6. Price and Payment. The prices set forth in any Quote are exclusive of all taxes, duties, licenses, and tariffs, payment of which shall be Customer’s obligation. Prices quoted are firm for thirty (30) days unless otherwise specified in the Quote. Payment (100%) is due upon order. In the event Customer chooses to finance its purchase using a third party, Customer remains liable for payment to ITSourcePro until ITSourcePro receives complete payment from such third party. All payments will be made in US currency. Customer will pay interest in the amount of one and one-half percent (1.5%) per month, or the maximum allowed by law whichever is lower, on any outstanding balance owed. Without limiting the foregoing, if Customer’s account remains unpaid for thirty (30) days or more past the due date, ITSourcePro reserves the right to suspend all Products until all such overdue amounts (and any applicable interest charges, as specified above) are paid.

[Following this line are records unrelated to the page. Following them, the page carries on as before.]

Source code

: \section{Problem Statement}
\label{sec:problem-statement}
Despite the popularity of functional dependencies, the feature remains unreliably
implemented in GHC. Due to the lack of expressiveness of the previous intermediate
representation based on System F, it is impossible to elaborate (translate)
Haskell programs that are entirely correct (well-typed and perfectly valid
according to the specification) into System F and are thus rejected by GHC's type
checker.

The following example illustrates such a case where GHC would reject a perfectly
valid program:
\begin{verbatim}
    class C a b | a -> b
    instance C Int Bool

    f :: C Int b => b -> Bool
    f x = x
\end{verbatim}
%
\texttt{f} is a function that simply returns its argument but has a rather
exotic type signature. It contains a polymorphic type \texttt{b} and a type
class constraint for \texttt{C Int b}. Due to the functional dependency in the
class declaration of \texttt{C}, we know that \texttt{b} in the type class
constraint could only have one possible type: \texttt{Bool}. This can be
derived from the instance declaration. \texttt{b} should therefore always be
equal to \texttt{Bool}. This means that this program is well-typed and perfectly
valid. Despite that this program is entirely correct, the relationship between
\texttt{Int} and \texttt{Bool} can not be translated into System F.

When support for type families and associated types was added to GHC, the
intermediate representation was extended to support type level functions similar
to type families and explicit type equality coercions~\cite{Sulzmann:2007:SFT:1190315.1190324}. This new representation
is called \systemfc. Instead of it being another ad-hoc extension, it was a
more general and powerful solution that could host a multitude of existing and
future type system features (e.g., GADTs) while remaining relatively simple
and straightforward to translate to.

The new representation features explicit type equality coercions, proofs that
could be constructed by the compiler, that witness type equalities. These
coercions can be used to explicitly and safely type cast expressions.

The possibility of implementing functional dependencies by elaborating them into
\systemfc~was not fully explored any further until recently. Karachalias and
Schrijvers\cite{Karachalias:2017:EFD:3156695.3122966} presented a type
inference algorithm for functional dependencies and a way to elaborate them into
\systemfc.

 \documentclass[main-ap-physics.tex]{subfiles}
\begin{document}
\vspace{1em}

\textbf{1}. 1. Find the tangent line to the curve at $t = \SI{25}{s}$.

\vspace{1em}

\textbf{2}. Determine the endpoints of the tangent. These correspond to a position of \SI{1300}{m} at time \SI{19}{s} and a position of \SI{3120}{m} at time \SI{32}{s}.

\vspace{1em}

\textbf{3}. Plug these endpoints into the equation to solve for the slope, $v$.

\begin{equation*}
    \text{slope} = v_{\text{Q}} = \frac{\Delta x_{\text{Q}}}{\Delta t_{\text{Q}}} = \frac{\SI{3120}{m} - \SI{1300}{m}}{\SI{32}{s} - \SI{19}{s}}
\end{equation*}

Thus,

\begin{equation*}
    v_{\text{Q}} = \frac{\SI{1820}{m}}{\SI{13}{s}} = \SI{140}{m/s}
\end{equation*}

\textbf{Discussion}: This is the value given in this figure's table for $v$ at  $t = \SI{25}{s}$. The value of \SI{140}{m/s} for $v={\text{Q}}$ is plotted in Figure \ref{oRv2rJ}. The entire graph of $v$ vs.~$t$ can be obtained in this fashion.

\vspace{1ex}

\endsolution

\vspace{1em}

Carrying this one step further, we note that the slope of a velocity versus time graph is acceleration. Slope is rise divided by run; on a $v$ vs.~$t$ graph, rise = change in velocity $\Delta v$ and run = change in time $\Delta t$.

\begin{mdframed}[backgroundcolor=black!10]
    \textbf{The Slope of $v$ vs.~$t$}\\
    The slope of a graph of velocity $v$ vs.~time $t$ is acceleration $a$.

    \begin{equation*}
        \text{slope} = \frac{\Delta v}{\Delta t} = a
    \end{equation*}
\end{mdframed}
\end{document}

In addition, Customer agrees to reimburse ITSourcePro for all expenses incurred in connection with the collection of amounts payable hereunder, including contingent fees, court costs, and reasonable attorneys' fees. The prices set forth in any Quote or SOW are exclusive of all taxes, duties, licenses, and tariffs, payment of which shall be Customer’s obligation. Customer agrees to indemnify ITSourcePro for any tax liability, including interest and penalties, resulting from Customer's failure to pay applicable taxes.
7. Export. Customer agrees to comply with all export and re-export control laws and regulations as may be applicable to any transaction hereunder, including, without limitation, the Export Administration Regulations promulgated by the United States Department of Commerce, the International Traffic in Arms Regulations promulgated by the United States Department of State, and any of the regulations promulgated by the Office of Foreign Assets Control of the United States Department of the Treasury. Notwithstanding any sale of Products by ITSourcePro, Customer acknowledges that it is not relying on ITSourcePro for any advice or counseling on export control requirements. Customer agrees to indemnify, to the fullest extent permitted by law, ITSourcePro from and against any fines, penalties and reasonable attorney fees that may arise as a result of Customer’s breach of this Section 7 (Export).
8. Cancellation. The purchase of Products may be canceled by Customer only upon written approval of ITSourcePro and upon terms that indemnify ITSourcePro against all losses related to such cancelation.
9. Limitation of Liability. Except for liability arising from (a) gross negligence or willful misconduct, or (b) a Party’s breach of its confidentiality or data security obligations, neither Party shall be liable for incidental, consequential, special, or punitive damages, including lost profits or loss of data, arising out of or related to any Product or this Addendum A. Customer’s remedies for Product defects, nonconformance, or warranty-related issues (if any) are limited to the manufacturer warranties and return rights, if available, as described in Section 1 (Product Returns and Warranty Assistance), and nothing in this Section 9 expands any such warranties or return rights. Except for the carve‑outs identified above, ITSourcePro’s total aggregate liability arising from or related to any Product or this Addendum A shall not exceed the amounts paid by Customer to ITSourcePro for the applicable Product giving rise to the claim during the twelve (12) months preceding the event giving rise to the claim. The limitations in this Section 9 apply to the maximum extent permitted by applicable law and regardless of the theory of liability.
10. Survival. Those provisions that by their nature should survive termination of this Addendum A, will survive termination. Without limiting the generality of the foregoing statement, Sections 1 (Product Returns and Warranty Assistance), 2 (Product Use and Product Warranty Disclaimer), 6 (Price and Payment), 7 (Export), and 9 (Limitation of Liability) in this Addendum A shall survive any termination of this Agreement.